IBM is putting some of its muscle into the Software as a Service (SaaS) model, announcing new resources to help its partner ISVs develop and adapt applications -- such as accounting, human resources and ERP -- to be delivered as services.
IBM's Software as Service (SaS) offerings will be delivered through online tools, consulting, workshops, and an online directory of ISVs that are providing SaaS. (Yes, IBM calls it "SaS", not "SaaS.") IBM's directory already includes almost 40 applications available online, including billing and invoicing, workflow, ERP on demand, CRM on demand, content management, and contract management.
My blogmate, Britton, recently explored some of the promise and misconceptions around SaaS in his recent posting. Britton points to the fact that SaaS skeptics may be "trapping us in conventional app categories when we need to think beyond these boxes."
Many observers, even software vendors themselves, tend to restrict their scope of SaaS to simply that of software delivery mechanism. That's like thinking of UPS and Fedex as "package delivery services," versus the revolutionary impact these companies have had on logistics and just-in-time inventory.
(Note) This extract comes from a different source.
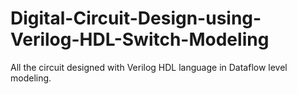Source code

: # Digital-Circuit-Design-using-Verilog-HDL-Switch-Modeling
All the circuit designed with Verilog HDL language in Dataflow level modeling.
IBM's "SaS" moniker also is puzzling, since SaaS itself is still a new and misunderstood term. Is Big Blue just attempting to shorten an ungainly acronym? This should raise some eyebrows among my friends at SAS Institute, the business analytics platform supplier, which also delivers many of its solutions as a service. So we have SAS delivering SaaS, and IBM delivering SaS to help ISVs deliver SaaS.